■ **Task details**
All lines of the material below that include the string "kidney" are to be copied.
____
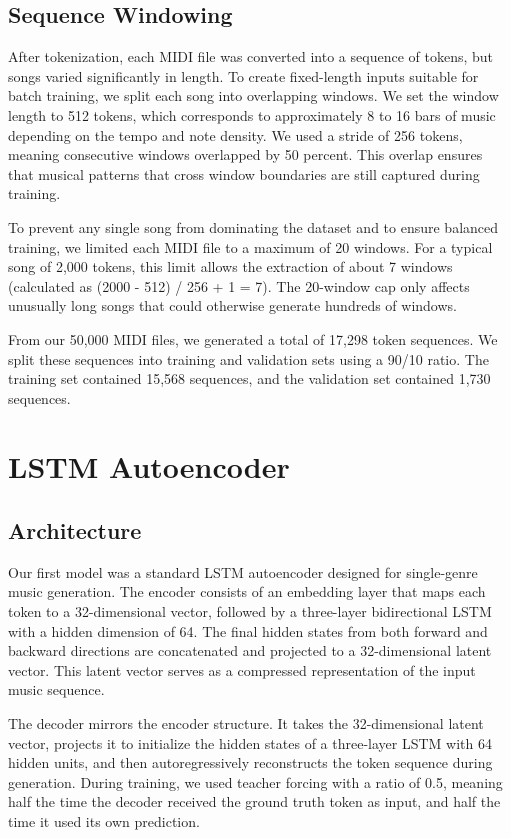 \documentclass{article}
\theoremstyle{plain}
\theoremstyle{definition}
\theoremstyle{remark}
\begin{document}
\subsection{Sequence Windowing}
After tokenization, each MIDI file was converted into a sequence of tokens, but songs varied significantly in length. To create fixed-length inputs suitable for batch training, we split each song into overlapping windows. We set the window length to 512 tokens, which corresponds to approximately 8 to 16 bars of music depending on the tempo and note density. We used a stride of 256 tokens, meaning consecutive windows overlapped by 50 percent. This overlap ensures that musical patterns that cross window boundaries are still captured during training.

To prevent any single song from dominating the dataset and to ensure balanced training, we limited each MIDI file to a maximum of 20 windows. For a typical song of 2,000 tokens, this limit allows the extraction of about 7 windows (calculated as (2000 - 512) / 256 + 1 = 7). The 20-window cap only affects unusually long songs that could otherwise generate hundreds of windows.

From our 50,000 MIDI files, we generated a total of 17,298 token sequences. We split these sequences into training and validation sets using a 90/10 ratio. The training set contained 15,568 sequences, and the validation set contained 1,730 sequences.

\section{LSTM Autoencoder}
\subsection{Architecture}
Our first model was a standard LSTM autoencoder designed for single-genre music generation. The encoder consists of an embedding layer that maps each token to a 32-dimensional vector, followed by a three-layer bidirectional LSTM with a hidden dimension of 64. The final hidden states from both forward and backward directions are concatenated and projected to a 32-dimensional latent vector. This latent vector serves as a compressed representation of the input music sequence.

The decoder mirrors the encoder structure. It takes the 32-dimensional latent vector, projects it to initialize the hidden states of a three-layer LSTM with 64 hidden units, and then autoregressively reconstructs the token sequence during generation. During training, we used teacher forcing with a ratio of 0.5, meaning half the time the decoder received the ground truth token as input, and half the time it used its own prediction.
\end{document}
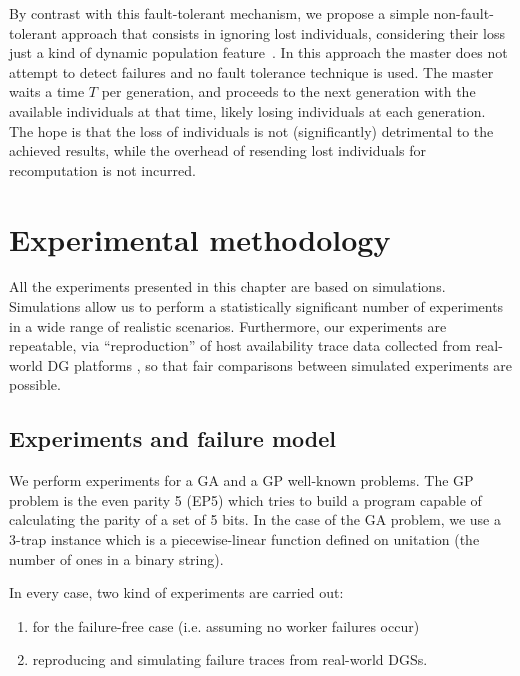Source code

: \documentclass[graybox]{sty/svmult}
\begin{document}
By contrast with this fault-tolerant mechanism, we
propose a simple non-fault-tolerant approach that consists in ignoring lost
individuals, considering their loss just a kind of dynamic population
feature~\cite{dynamic-population-gp,plague,luke:2003:gecco,dynamic-population-variation-gp}.
In this approach the master does not attempt to detect failures and
no fault tolerance technique is used. The master waits a time $T$ per
generation, and proceeds to the next generation with the available individuals at that time,
likely losing individuals at each generation. The hope is that the
loss of individuals is not (significantly) detrimental to the achieved results,
while the overhead of resending
lost individuals for recomputation is not incurred.

\section{Experimental methodology}
\label{experiments-setup}

All the experiments presented in this chapter are based on simulations. Simulations allow us to perform a statistically
significant number of experiments in a wide range of realistic scenarios. Furthermore, our experiments are repeatable, via
``reproduction'' of host availability trace data collected from real-world DG platforms \cite{traces-dgc}, so that fair comparisons
between simulated experiments are possible.

\subsection{Experiments and failure model}

We perform experiments for a GA and a GP well-known problems. The GP problem is the even parity 5 (EP5) which
tries to build a program capable of calculating the parity of a set of 5 bits. In the case of the GA problem, we use a 3-trap instance
\cite{ackley:trap} which is a piecewise-linear function defined on unitation (the number of ones in a binary string).

In every case, two kind of experiments are carried out:
\begin{enumerate}
    \item for the failure-free case (i.e. assuming no worker failures occur)
    \item reproducing and simulating failure traces from real-world DGSs.
\end{enumerate}
\end{document}

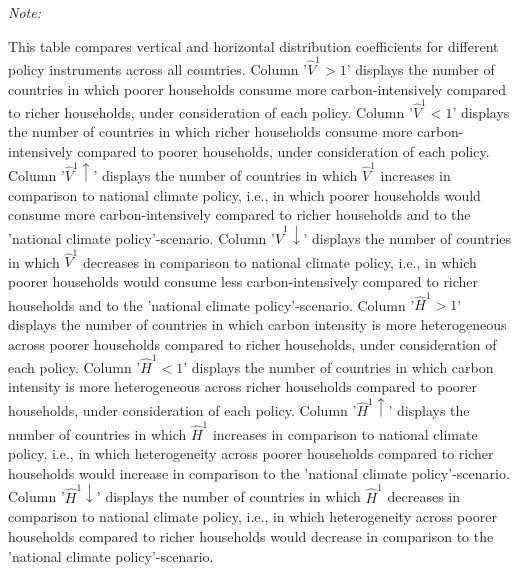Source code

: \begingroup\fontsize{9}{11}\selectfont

\begin{ThreePartTable}
\begin{TableNotes}
\item \textit{Note: } 
\item This table compares vertical and horizontal distribution coefficients for different policy instruments across all countries. 
           Column '$\widehat{V}^{1} > 1$' displays the number of countries in which poorer households consume more carbon-intensively compared to richer households, under consideration of each policy.
           Column '$\widehat{V}^{1} < 1$' displays the number of countries in which richer households consume more carbon-intensively compared to poorer households, under consideration of each policy.
           Column '$\widehat{V}^{1} \uparrow$' displays the number of countries in which $\widehat{V}^{1}$ increases in comparison to national climate policy, i.e., in which poorer households would consume more carbon-intensively compared to richer households and to the 'national climate policy'-scenario.
           Column '$\widehat{V}^{1} \downarrow$' displays the number of countries in which $\widehat{V}^{1}$ decreases in comparison to national climate policy, i.e., in which poorer households would consume less carbon-intensively compared to richer households and to the 'national climate policy'-scenario.
           Column '$\widehat{H}^{1} > 1$' displays the number of countries in which carbon intensity is more heterogeneous across poorer households compared to richer households, under consideration of each policy.
           Column '$\widehat{H}^{1} < 1$' displays the number of countries in which carbon intensity is more heterogeneous across richer households compared to poorer households, under consideration of each policy.
           Column '$\widehat{H}^{1} \uparrow$' displays the number of countries in which $\widehat{H}^{1}$ increases in comparison to national climate policy, i.e., in which heterogeneity across poorer households compared to richer households would increase in comparison to the 'national climate policy'-scenario.
           Column '$\widehat{H}^{1} \downarrow$' displays the number of countries in which $\widehat{H}^{1}$ decreases in comparison to national climate policy, i.e., in which heterogeneity across poorer households compared to richer households would decrease in comparison to the 'national climate policy'-scenario.
\end{TableNotes}
\begin{longtable}[t]{l|cc|cc|cc|ccl|cc|cc|cc|ccl|cc|cc|cc|ccl|cc|cc|cc|ccl|cc|cc|cc|ccl|cc|cc|cc|ccl|cc|cc|cc|ccl|cc|cc|cc|ccl|cc|cc|cc|cc}

\end{longtable}
\end{ThreePartTable}
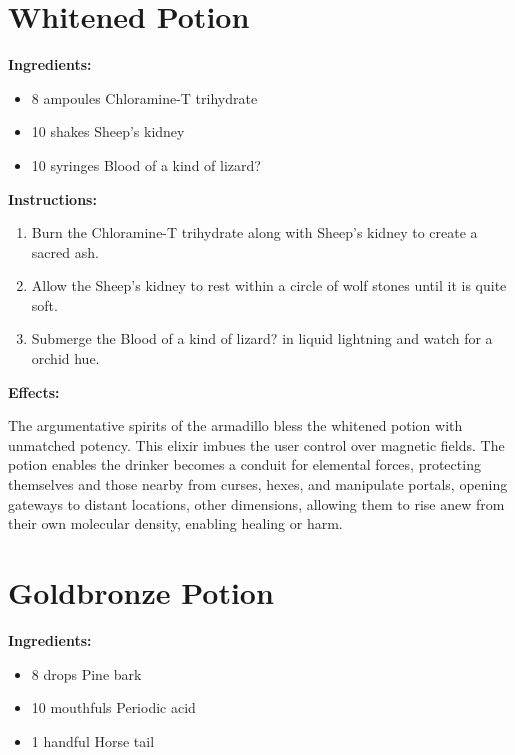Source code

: \documentclass{article}
\begin{document}
\newpage
\section*{Whitened Potion}

\textbf{Ingredients:}

\begin{itemize}
  \item 8 ampoules Chloramine-T trihydrate
  \item 10 shakes Sheep's kidney
  \item 10 syringes Blood of a kind of lizard?
\end{itemize}

\textbf{Instructions:}

\begin{enumerate}
  \item Burn the Chloramine-T trihydrate along with Sheep's kidney to create a sacred ash.
  \item Allow the Sheep's kidney to rest within a circle of wolf stones until it is quite soft.
  \item Submerge the Blood of a kind of lizard? in liquid lightning and watch for a orchid hue.
\end{enumerate}

\textbf{Effects:}

The argumentative spirits of the armadillo bless the whitened potion with unmatched potency. This elixir imbues the user control over magnetic fields. The potion enables the drinker becomes a conduit for elemental forces, protecting themselves and those nearby from curses, hexes, and manipulate portals, opening gateways to distant locations, other dimensions, allowing them to rise anew from their own molecular density, enabling healing or harm.

\newpage
\section*{Goldbronze Potion}

\textbf{Ingredients:}

\begin{itemize}
  \item 8 drops Pine bark
  \item 10 mouthfuls Periodic acid
  \item 1 handful Horse tail
\end{itemize}
\end{document}
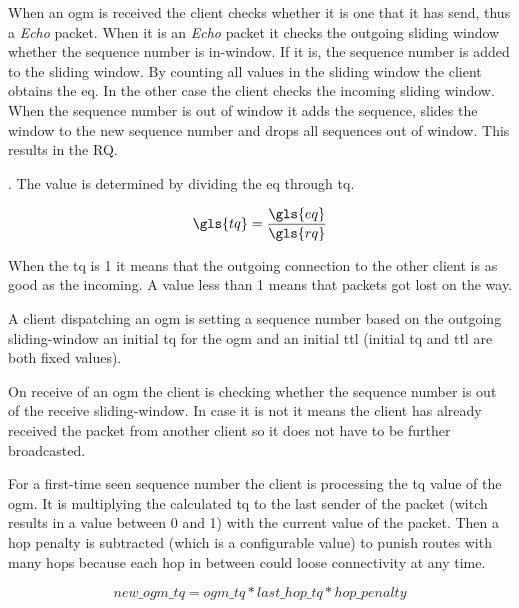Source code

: When an \gls{ogm} is received the client checks whether it is one that it has send, thus a \textit{Echo} packet. When it is an \textit{Echo} packet it checks the outgoing sliding window whether the sequence number is in-window. If it is, the sequence number is added to the sliding window. By counting all values in the sliding window the client obtains the \gls{eq}. 
In the other case the client checks the incoming sliding window. When the sequence number is out of window it adds the sequence, slides the window to the new sequence number and drops all sequences out of window. This results in the \gls{RQ}.

\citet[\S2.3.3]{tobias_hardes}. The value is determined by dividing the \gls{eq} through \gls{tq}.

\begin{equation}
\label{eq:transmit_quality}
\gls{tq} = \frac{\gls{eq}}{\gls{rq}}
\end{equation}

When the \gls{tq} is 1 it means that the outgoing connection to the other client is as good as the incoming. A value less than 1 means that packets got lost on the way.

A client dispatching an \gls{ogm} is setting a sequence number based on the outgoing sliding-window an initial \gls{tq} for the \gls{ogm} and an initial \gls{ttl} (initial \gls{tq} and \gls{ttl} are both fixed values). 

On receive of an \gls{ogm} the client is checking whether the sequence number is out of the receive sliding-window. In case it is not it means the client has already received the packet from another client so it does not have to be further broadcasted.

For a first-time seen sequence number the client is processing the \gls{tq} value of the \gls{ogm}. It is multiplying the calculated \gls{tq} to the last sender of the packet (witch results in a value between 0 and 1) with the current value of the packet. Then a hop penalty is subtracted (which is a configurable value) to punish routes with many hops because each hop in between could loose connectivity at any time.

\begin{equation}
\label{eq:transmit_quality}
new\_ogm\_tq = ogm\_tq * last\_hop\_tq * hop\_penalty
\end{equation}

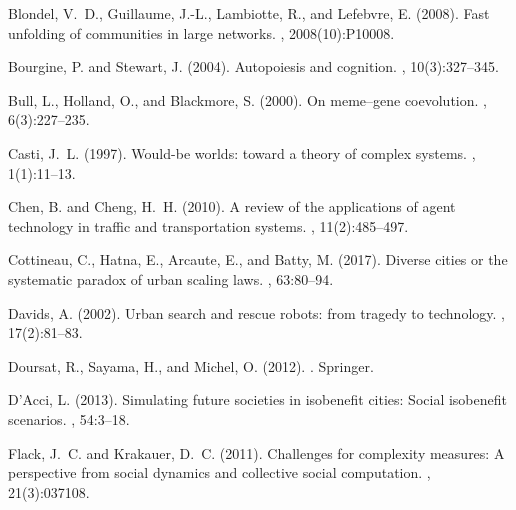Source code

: \documentclass[letterpaper]{article}
\begin{document}
\begin{thebibliography}{}
Blondel, V.~D., Guillaume, J.-L., Lambiotte, R., and Lefebvre, E. (2008).
\newblock Fast unfolding of communities in large networks.
,
  2008(10):P10008.

Bourgine, P. and Stewart, J. (2004).
\newblock Autopoiesis and cognition.
, 10(3):327--345.

Bull, L., Holland, O., and Blackmore, S. (2000).
\newblock On meme--gene coevolution.
, 6(3):227--235.

Casti, J.~L. (1997).
\newblock Would-be worlds: toward a theory of complex systems.
, 1(1):11--13.

Chen, B. and Cheng, H.~H. (2010).
\newblock A review of the applications of agent technology in traffic and
  transportation systems.
,
  11(2):485--497.

Cottineau, C., Hatna, E., Arcaute, E., and Batty, M. (2017).
\newblock Diverse cities or the systematic paradox of urban scaling laws.
, 63:80--94.

Davids, A. (2002).
\newblock Urban search and rescue robots: from tragedy to technology.
, 17(2):81--83.

Doursat, R., Sayama, H., and Michel, O. (2012).
.
\newblock Springer.

D’Acci, L. (2013).
\newblock Simulating future societies in isobenefit cities: Social isobenefit
  scenarios.
, 54:3--18.

Flack, J.~C. and Krakauer, D.~C. (2011).
\newblock Challenges for complexity measures: A perspective from social
  dynamics and collective social computation.
,
  21(3):037108.


\end{thebibliography}
\end{document}
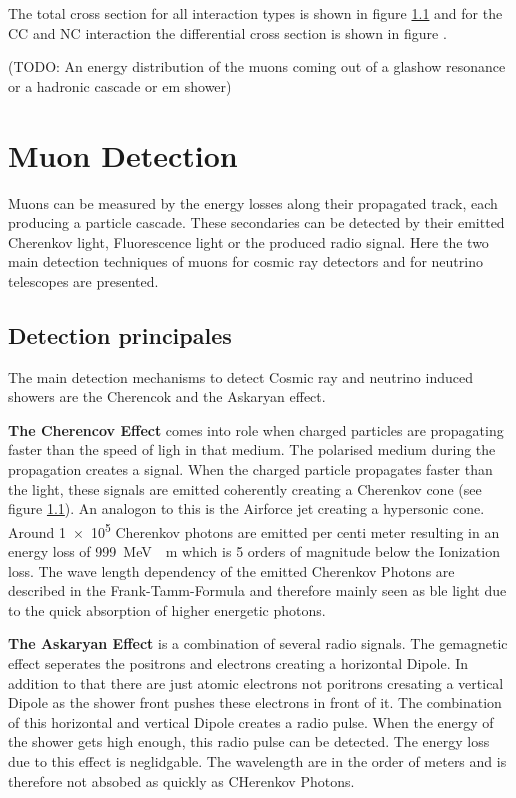 The total cross section for all interaction types is shown in figure \ref{} and for the CC and NC interaction the differential cross section is shown in figure {}.

(TODO: An energy distribution of the muons coming out of a glashow resonance or a hadronic cascade or em shower)

\chapter{Muon Detection}

Muons can be measured by the energy losses along their propagated track, each producing a particle cascade.
These secondaries can be detected by their emitted Cherenkov light, Fluorescence light or the produced radio signal.
Here the two main detection techniques of muons for cosmic ray detectors and for neutrino telescopes are presented.

\section{Detection principales}

The main detection mechanisms to detect Cosmic ray and neutrino induced showers are the Cherencok and the Askaryan effect.

\textbf{The Cherencov Effect} comes into role when charged particles are propagating faster than the speed of ligh in that medium.
The polarised medium during the propagation creates a signal.
When the charged particle propagates faster than the light, these signals are emitted coherently creating a Cherenkov cone (see figure \ref{}).
An analogon to this is the Airforce jet creating a hypersonic cone.
Around \num{1e5} Cherenkov photons are emitted per centi meter resulting in an energy loss of \SI{999}{MeV.\per.m} which is 5 orders of magnitude below the Ionization loss.
The wave length dependency of the emitted Cherenkov Photons are described in the Frank-Tamm-Formula and therefore mainly seen as ble light due to the quick absorption of higher energetic photons.


\textbf{The Askaryan Effect} is a combination of several radio signals.
The gemagnetic effect seperates the positrons and electrons creating a horizontal Dipole.
In addition to that there are just atomic electrons not poritrons cresating a vertical Dipole as the shower front pushes these electrons in front of it.
The combination of this horizontal and vertical Dipole creates a radio pulse.
When the energy of the shower gets high enough, this radio pulse can be detected.
The energy loss due to this effect is neglidgable.
The wavelength are in the order of meters and is therefore not absobed as quickly as CHerenkov Photons.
____
■ **Answer to this problem**
  \item 10 shakes Sheep's kidney
  \item Burn the Chloramine-T trihydrate along with Sheep's kidney to create a sacred ash.
  \item Allow the Sheep's kidney to rest within a circle of wolf stones until it is quite soft.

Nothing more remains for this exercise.